Provided data

- - -

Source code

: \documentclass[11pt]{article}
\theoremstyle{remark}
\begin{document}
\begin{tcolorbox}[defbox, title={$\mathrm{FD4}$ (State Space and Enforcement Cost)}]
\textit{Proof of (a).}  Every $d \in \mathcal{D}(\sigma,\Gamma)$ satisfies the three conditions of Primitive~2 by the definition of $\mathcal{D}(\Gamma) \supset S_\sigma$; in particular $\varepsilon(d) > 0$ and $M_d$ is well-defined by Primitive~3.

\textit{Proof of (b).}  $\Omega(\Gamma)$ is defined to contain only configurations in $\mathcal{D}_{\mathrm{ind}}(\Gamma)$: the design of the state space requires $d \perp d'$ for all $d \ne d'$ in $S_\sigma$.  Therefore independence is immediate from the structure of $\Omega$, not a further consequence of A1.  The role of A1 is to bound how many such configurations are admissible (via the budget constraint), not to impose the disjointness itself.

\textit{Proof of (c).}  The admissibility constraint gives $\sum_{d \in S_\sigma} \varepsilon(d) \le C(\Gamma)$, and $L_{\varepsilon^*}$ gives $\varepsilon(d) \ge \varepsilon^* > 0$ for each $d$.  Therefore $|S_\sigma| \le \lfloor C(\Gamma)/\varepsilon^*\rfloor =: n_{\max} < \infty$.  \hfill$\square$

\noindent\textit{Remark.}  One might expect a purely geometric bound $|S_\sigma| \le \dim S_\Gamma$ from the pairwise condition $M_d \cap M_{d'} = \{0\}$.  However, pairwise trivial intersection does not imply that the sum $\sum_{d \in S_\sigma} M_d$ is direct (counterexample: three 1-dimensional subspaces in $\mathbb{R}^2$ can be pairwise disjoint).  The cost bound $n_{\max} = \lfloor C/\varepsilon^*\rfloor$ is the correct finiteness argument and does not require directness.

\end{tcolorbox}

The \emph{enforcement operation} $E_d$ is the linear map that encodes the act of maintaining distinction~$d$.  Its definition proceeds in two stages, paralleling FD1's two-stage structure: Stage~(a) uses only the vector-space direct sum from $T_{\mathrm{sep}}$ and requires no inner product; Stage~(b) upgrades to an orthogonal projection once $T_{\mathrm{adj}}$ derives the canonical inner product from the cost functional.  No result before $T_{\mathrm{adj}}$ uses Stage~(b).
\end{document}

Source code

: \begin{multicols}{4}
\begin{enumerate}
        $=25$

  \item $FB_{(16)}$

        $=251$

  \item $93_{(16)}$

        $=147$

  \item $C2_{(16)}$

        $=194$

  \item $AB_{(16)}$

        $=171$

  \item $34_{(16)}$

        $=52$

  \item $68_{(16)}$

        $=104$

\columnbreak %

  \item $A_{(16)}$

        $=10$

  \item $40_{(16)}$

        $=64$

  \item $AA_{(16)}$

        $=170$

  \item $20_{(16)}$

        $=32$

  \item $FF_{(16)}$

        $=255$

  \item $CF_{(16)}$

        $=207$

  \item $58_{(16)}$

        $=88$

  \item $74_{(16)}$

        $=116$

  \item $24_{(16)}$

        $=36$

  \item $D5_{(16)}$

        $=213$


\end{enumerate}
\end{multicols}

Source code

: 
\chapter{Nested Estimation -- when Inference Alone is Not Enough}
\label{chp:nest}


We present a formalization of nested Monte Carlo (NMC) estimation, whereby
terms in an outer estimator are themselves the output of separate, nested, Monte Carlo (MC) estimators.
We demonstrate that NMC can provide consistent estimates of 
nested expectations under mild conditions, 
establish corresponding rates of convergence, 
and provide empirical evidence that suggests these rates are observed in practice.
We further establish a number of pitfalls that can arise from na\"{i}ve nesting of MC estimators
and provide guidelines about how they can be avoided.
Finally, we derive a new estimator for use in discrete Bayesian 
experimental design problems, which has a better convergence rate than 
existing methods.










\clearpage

- - -

Exercise description
Repeat the material above in full, exactly as it stands.

Answer section
Source code

: \documentclass[11pt]{article}
\theoremstyle{remark}
\begin{document}
\begin{tcolorbox}[defbox, title={$\mathrm{FD4}$ (State Space and Enforcement Cost)}]
\textit{Proof of (a).}  Every $d \in \mathcal{D}(\sigma,\Gamma)$ satisfies the three conditions of Primitive~2 by the definition of $\mathcal{D}(\Gamma) \supset S_\sigma$; in particular $\varepsilon(d) > 0$ and $M_d$ is well-defined by Primitive~3.

\textit{Proof of (b).}  $\Omega(\Gamma)$ is defined to contain only configurations in $\mathcal{D}_{\mathrm{ind}}(\Gamma)$: the design of the state space requires $d \perp d'$ for all $d \ne d'$ in $S_\sigma$.  Therefore independence is immediate from the structure of $\Omega$, not a further consequence of A1.  The role of A1 is to bound how many such configurations are admissible (via the budget constraint), not to impose the disjointness itself.

\textit{Proof of (c).}  The admissibility constraint gives $\sum_{d \in S_\sigma} \varepsilon(d) \le C(\Gamma)$, and $L_{\varepsilon^*}$ gives $\varepsilon(d) \ge \varepsilon^* > 0$ for each $d$.  Therefore $|S_\sigma| \le \lfloor C(\Gamma)/\varepsilon^*\rfloor =: n_{\max} < \infty$.  \hfill$\square$

\noindent\textit{Remark.}  One might expect a purely geometric bound $|S_\sigma| \le \dim S_\Gamma$ from the pairwise condition $M_d \cap M_{d'} = \{0\}$.  However, pairwise trivial intersection does not imply that the sum $\sum_{d \in S_\sigma} M_d$ is direct (counterexample: three 1-dimensional subspaces in $\mathbb{R}^2$ can be pairwise disjoint).  The cost bound $n_{\max} = \lfloor C/\varepsilon^*\rfloor$ is the correct finiteness argument and does not require directness.

\end{tcolorbox}

The \emph{enforcement operation} $E_d$ is the linear map that encodes the act of maintaining distinction~$d$.  Its definition proceeds in two stages, paralleling FD1's two-stage structure: Stage~(a) uses only the vector-space direct sum from $T_{\mathrm{sep}}$ and requires no inner product; Stage~(b) upgrades to an orthogonal projection once $T_{\mathrm{adj}}$ derives the canonical inner product from the cost functional.  No result before $T_{\mathrm{adj}}$ uses Stage~(b).
\end{document}

Source code

: \begin{multicols}{4}
\begin{enumerate}
        $=25$

  \item $FB_{(16)}$

        $=251$

  \item $93_{(16)}$

        $=147$

  \item $C2_{(16)}$

        $=194$

  \item $AB_{(16)}$

        $=171$

  \item $34_{(16)}$

        $=52$

  \item $68_{(16)}$

        $=104$

\columnbreak %

  \item $A_{(16)}$

        $=10$

  \item $40_{(16)}$

        $=64$

  \item $AA_{(16)}$

        $=170$

  \item $20_{(16)}$

        $=32$

  \item $FF_{(16)}$

        $=255$

  \item $CF_{(16)}$

        $=207$

  \item $58_{(16)}$

        $=88$

  \item $74_{(16)}$

        $=116$

  \item $24_{(16)}$

        $=36$

  \item $D5_{(16)}$

        $=213$


\end{enumerate}
\end{multicols}

Source code

: 
\chapter{Nested Estimation -- when Inference Alone is Not Enough}
\label{chp:nest}


We present a formalization of nested Monte Carlo (NMC) estimation, whereby
terms in an outer estimator are themselves the output of separate, nested, Monte Carlo (MC) estimators.
We demonstrate that NMC can provide consistent estimates of 
nested expectations under mild conditions, 
establish corresponding rates of convergence, 
and provide empirical evidence that suggests these rates are observed in practice.
We further establish a number of pitfalls that can arise from na\"{i}ve nesting of MC estimators
and provide guidelines about how they can be avoided.
Finally, we derive a new estimator for use in discrete Bayesian 
experimental design problems, which has a better convergence rate than 
existing methods.










\clearpage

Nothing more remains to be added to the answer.